Question

An electric field of \[{{10}^{5}}\dfrac{N}{C}\] points due west at a certain spot. What is the magnitude and direction of the force that acts on a charge of \[+2\mu c\] and \[-5\mu c\]at this spot?

Answer 1

Hint: To solve the above question where the electric field at a certain point and the electric charges acting on the body are given to us and we have to find the magnitude and direction of the force acting on the point we will use the formula of electric force with respect to electric charge and electric field.
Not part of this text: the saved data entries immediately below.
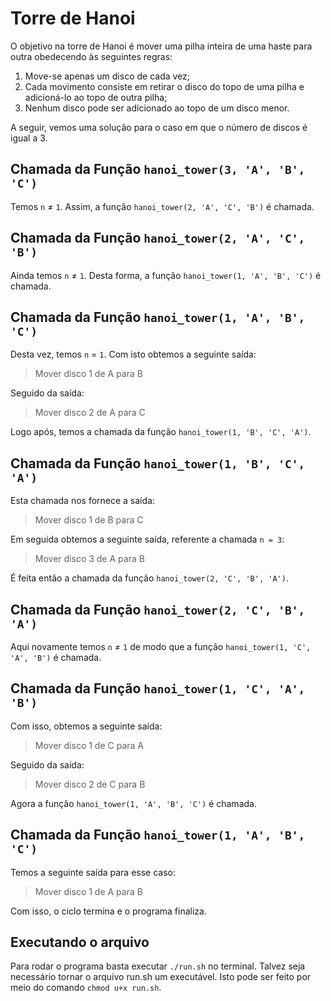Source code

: # Torre de Hanoi

O objetivo na torre de Hanoi é mover uma pilha inteira de uma haste para outra obedecendo às seguintes regras:

1. Move-se apenas um disco de cada vez;
2. Cada movimento consiste em retirar o disco do topo de uma pilha e adicioná-lo ao topo de outra pilha;
3. Nenhum disco pode ser adicionado ao topo de um disco menor.

A seguir, vemos uma solução para o caso em que o número de discos é igual a 3.

## Chamada da Função `hanoi_tower(3, 'A', 'B', 'C')`

Temos `n` &ne; `1`. Assim, a função `hanoi_tower(2, 'A', 'C', 'B')` é chamada.

## Chamada da Função `hanoi_tower(2, 'A', 'C', 'B')`

Ainda temos `n` &ne; `1`. Desta forma, a função `hanoi_tower(1, 'A', 'B', 'C')` é chamada.

## Chamada da Função `hanoi_tower(1, 'A', 'B', 'C')`

Desta vez, temos `n` = `1`. Com isto obtemos a seguinte saída:

> Mover disco 1 de A para B

Seguido da saída:

> Mover disco 2 de A para C

Logo após, temos a chamada da função `hanoi_tower(1, 'B', 'C', 'A')`.

## Chamada da Função `hanoi_tower(1, 'B', 'C', 'A')`

Esta chamada nos fornece a saída:

> Mover disco 1 de B para C

Em seguida obtemos a seguinte saída, referente a chamada `n = 3`:

> Mover disco 3 de A para B

É feita então a chamada da função `hanoi_tower(2, 'C', 'B', 'A')`.

## Chamada da Função `hanoi_tower(2, 'C', 'B', 'A')`

Aqui novamente temos `n` &ne; `1` de modo que a função `hanoi_tower(1, 'C', 'A', 'B')` é chamada.

## Chamada da Função `hanoi_tower(1, 'C', 'A', 'B')`

Com isso, obtemos a seguinte saída:

> Mover disco 1 de C para A

Seguido da saída:

> Mover disco 2 de C para B

Agora a função `hanoi_tower(1, 'A', 'B', 'C')` é chamada.

## Chamada da Função `hanoi_tower(1, 'A', 'B', 'C')`

Temos a seguinte saída para esse caso:

> Mover disco 1 de A para B

Com isso, o ciclo termina e o programa finaliza.

## Executando o arquivo

Para rodar o programa basta executar `./run.sh` no terminal. Talvez seja necessário tornar o arquivo run.sh um executável. Isto pode ser feito por meio do comando `chmod u+x run.sh`.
Complete step-by-step solution:
In the above question we have to find the direction and magnitude of the force that is acting on \[+2\mu c\]and \[-5\mu c\]if the electric field is given to us which is in due west direction
So, we will first discuss what is force and what is the relationship between the force and the charge.
We know that the force which is due to the electric field on a charge is built into it. It always acts either parallel or antiparallel direction to the electric field and is always independent of the velocity of the charge. This means the force has the ability to do work and impart energy to the charge.
The electric force can be defined as the product of charge acting on the body and electric field at the given spot. Mathematically it can be written as
\[F=q.\overrightarrow{E}\]
Where, \[F\]is the electric force, \[q\] is the charge acting and \[\overrightarrow{E}\]is the electric field
Now, we will find the force acting on \[+2\mu c\]charge
We know that \[F=q.\overrightarrow{E}\]
Here we have to find the value of \[F\]that is the electric force, \[q\] is\[+2\mu c\]which is given in the question
But \[+2\mu c\]= \[+2\times {{10}^{-6}}c\]
and \[\overrightarrow{E}\]is \[{{10}^{5}}\dfrac{N}{C}\]
Putting the values in the formula:
\[F=2\times {{10}^{-6}}\times {{10}^{5}}\]
\[F=0.2N\]in the west direction.
Now, we will find the force acting on \[-5\mu c\]charge
We know that \[F=q.\overrightarrow{E}\]
Here we have to find the value of \[F\]that is the electric force, \[q\] is \[-5\mu c\]which is given in the question
But \[-5\mu c\] \[=-5\times {{10}^{-6}}\]
and \[\overrightarrow{E}\]is \[{{10}^{5}}\dfrac{N}{C}\]
Putting the values in the formula:
\[\begin{align}
  & F=-5\times {{10}^{-6}}\times {{10}^{5}} \\
 & F=-0.5N \\
\end{align}\]
The direction is east due to negative sign and force is \[0.5N\]

Note: In questions like these where we have different quantities with different units, always remember to convert all the given quantities into the standard form so that we can reduce the confusion we will have, in the end while getting the answer to the given question.